_Your assignment_
An exact copy of every entry is required, minus the pictures.

_Data provided_
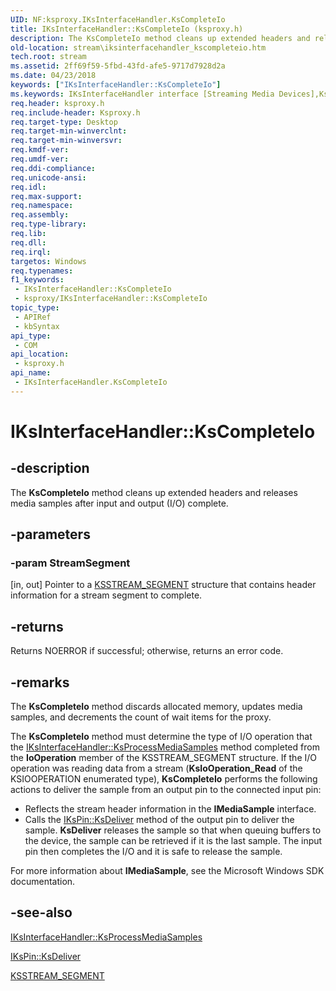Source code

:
 ```yaml
---
UID: NF:ksproxy.IKsInterfaceHandler.KsCompleteIo
title: IKsInterfaceHandler::KsCompleteIo (ksproxy.h)
description: The KsCompleteIo method cleans up extended headers and releases media samples after input and output (I/O) complete.
old-location: stream\iksinterfacehandler_kscompleteio.htm
tech.root: stream
ms.assetid: 2ff69f59-5fbd-43fd-afe5-9717d7928d2a
ms.date: 04/23/2018
keywords: ["IKsInterfaceHandler::KsCompleteIo"]
ms.keywords: IKsInterfaceHandler interface [Streaming Media Devices],KsCompleteIo method, IKsInterfaceHandler.KsCompleteIo, IKsInterfaceHandler::KsCompleteIo, KsCompleteIo, KsCompleteIo method [Streaming Media Devices], KsCompleteIo method [Streaming Media Devices],IKsInterfaceHandler interface, ksproxy/IKsInterfaceHandler::KsCompleteIo, ksproxy_3f49ef68-7608-4348-ba18-ffd3bb0e7808.xml, stream.iksinterfacehandler_kscompleteio
req.header: ksproxy.h
req.include-header: Ksproxy.h
req.target-type: Desktop
req.target-min-winverclnt: 
req.target-min-winversvr: 
req.kmdf-ver: 
req.umdf-ver: 
req.ddi-compliance: 
req.unicode-ansi: 
req.idl: 
req.max-support: 
req.namespace: 
req.assembly: 
req.type-library: 
req.lib: 
req.dll: 
req.irql: 
targetos: Windows
req.typenames: 
f1_keywords:
 - IKsInterfaceHandler::KsCompleteIo
 - ksproxy/IKsInterfaceHandler::KsCompleteIo
topic_type:
 - APIRef
 - kbSyntax
api_type:
 - COM
api_location:
 - ksproxy.h
api_name:
 - IKsInterfaceHandler.KsCompleteIo
---
```


# IKsInterfaceHandler::KsCompleteIo


## -description

The <b>KsCompleteIo</b> method cleans up extended headers and releases media samples after input and output (I/O) complete.

## -parameters

### -param StreamSegment 

[in, out]
Pointer to a <a href="/windows-hardware/drivers/ddi/ksproxy/ns-ksproxy-_ksstream_segment">KSSTREAM_SEGMENT</a> structure that contains header information for a stream segment to complete.

## -returns

Returns NOERROR if successful; otherwise, returns an error code.

## -remarks

The <b>KsCompleteIo</b> method discards allocated memory, updates media samples, and decrements the count of wait items for the proxy. 

The <b>KsCompleteIo</b> method must determine the type of I/O operation that the <a href="/windows-hardware/drivers/ddi/ksproxy/nf-ksproxy-iksinterfacehandler-ksprocessmediasamples">IKsInterfaceHandler::KsProcessMediaSamples</a> method completed from the <b>IoOperation</b> member of the KSSTREAM_SEGMENT structure. If the I/O operation was reading data from a stream (<b>KsIoOperation_Read</b> of the KSIOOPERATION enumerated type), <b>KsCompleteIo</b> performs the following actions to deliver the sample from an output pin to the connected input pin:

<ul>
<li>
Reflects the stream header information in the <b>IMediaSample</b> interface. 

</li>
<li>
Calls the <a href="/windows-hardware/drivers/ddi/ksproxy/nf-ksproxy-ikspin-ksdeliver">IKsPin::KsDeliver</a> method of the output pin to deliver the sample. <b>KsDeliver</b> releases the sample so that when queuing buffers to the device, the sample can be retrieved if it is the last sample. The input pin then completes the I/O and it is safe to release the sample. 

</li>
</ul>
For more information about <b>IMediaSample</b>, see the Microsoft Windows SDK documentation.

## -see-also

<a href="/windows-hardware/drivers/ddi/ksproxy/nf-ksproxy-iksinterfacehandler-ksprocessmediasamples">IKsInterfaceHandler::KsProcessMediaSamples</a>



<a href="/windows-hardware/drivers/ddi/ksproxy/nf-ksproxy-ikspin-ksdeliver">IKsPin::KsDeliver</a>



<a href="/windows-hardware/drivers/ddi/ksproxy/ns-ksproxy-_ksstream_segment">KSSTREAM_SEGMENT</a>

_Your solution_
Source code

:
 ```yaml
---
UID: NF:ksproxy.IKsInterfaceHandler.KsCompleteIo
title: IKsInterfaceHandler::KsCompleteIo (ksproxy.h)
description: The KsCompleteIo method cleans up extended headers and releases media samples after input and output (I/O) complete.
old-location: stream\iksinterfacehandler_kscompleteio.htm
tech.root: stream
ms.assetid: 2ff69f59-5fbd-43fd-afe5-9717d7928d2a
ms.date: 04/23/2018
keywords: ["IKsInterfaceHandler::KsCompleteIo"]
ms.keywords: IKsInterfaceHandler interface [Streaming Media Devices],KsCompleteIo method, IKsInterfaceHandler.KsCompleteIo, IKsInterfaceHandler::KsCompleteIo, KsCompleteIo, KsCompleteIo method [Streaming Media Devices], KsCompleteIo method [Streaming Media Devices],IKsInterfaceHandler interface, ksproxy/IKsInterfaceHandler::KsCompleteIo, ksproxy_3f49ef68-7608-4348-ba18-ffd3bb0e7808.xml, stream.iksinterfacehandler_kscompleteio
req.header: ksproxy.h
req.include-header: Ksproxy.h
req.target-type: Desktop
req.target-min-winverclnt: 
req.target-min-winversvr: 
req.kmdf-ver: 
req.umdf-ver: 
req.ddi-compliance: 
req.unicode-ansi: 
req.idl: 
req.max-support: 
req.namespace: 
req.assembly: 
req.type-library: 
req.lib: 
req.dll: 
req.irql: 
targetos: Windows
req.typenames: 
f1_keywords:
 - IKsInterfaceHandler::KsCompleteIo
 - ksproxy/IKsInterfaceHandler::KsCompleteIo
topic_type:
 - APIRef
 - kbSyntax
api_type:
 - COM
api_location:
 - ksproxy.h
api_name:
 - IKsInterfaceHandler.KsCompleteIo
---
```


# IKsInterfaceHandler::KsCompleteIo


## -description

The <b>KsCompleteIo</b> method cleans up extended headers and releases media samples after input and output (I/O) complete.

## -parameters

### -param StreamSegment 

[in, out]
Pointer to a <a href="/windows-hardware/drivers/ddi/ksproxy/ns-ksproxy-_ksstream_segment">KSSTREAM_SEGMENT</a> structure that contains header information for a stream segment to complete.

## -returns

Returns NOERROR if successful; otherwise, returns an error code.

## -remarks

The <b>KsCompleteIo</b> method discards allocated memory, updates media samples, and decrements the count of wait items for the proxy. 

The <b>KsCompleteIo</b> method must determine the type of I/O operation that the <a href="/windows-hardware/drivers/ddi/ksproxy/nf-ksproxy-iksinterfacehandler-ksprocessmediasamples">IKsInterfaceHandler::KsProcessMediaSamples</a> method completed from the <b>IoOperation</b> member of the KSSTREAM_SEGMENT structure. If the I/O operation was reading data from a stream (<b>KsIoOperation_Read</b> of the KSIOOPERATION enumerated type), <b>KsCompleteIo</b> performs the following actions to deliver the sample from an output pin to the connected input pin:

<ul>
<li>
Reflects the stream header information in the <b>IMediaSample</b> interface. 

</li>
<li>
Calls the <a href="/windows-hardware/drivers/ddi/ksproxy/nf-ksproxy-ikspin-ksdeliver">IKsPin::KsDeliver</a> method of the output pin to deliver the sample. <b>KsDeliver</b> releases the sample so that when queuing buffers to the device, the sample can be retrieved if it is the last sample. The input pin then completes the I/O and it is safe to release the sample. 

</li>
</ul>
For more information about <b>IMediaSample</b>, see the Microsoft Windows SDK documentation.

## -see-also

<a href="/windows-hardware/drivers/ddi/ksproxy/nf-ksproxy-iksinterfacehandler-ksprocessmediasamples">IKsInterfaceHandler::KsProcessMediaSamples</a>



<a href="/windows-hardware/drivers/ddi/ksproxy/nf-ksproxy-ikspin-ksdeliver">IKsPin::KsDeliver</a>



<a href="/windows-hardware/drivers/ddi/ksproxy/ns-ksproxy-_ksstream_segment">KSSTREAM_SEGMENT</a>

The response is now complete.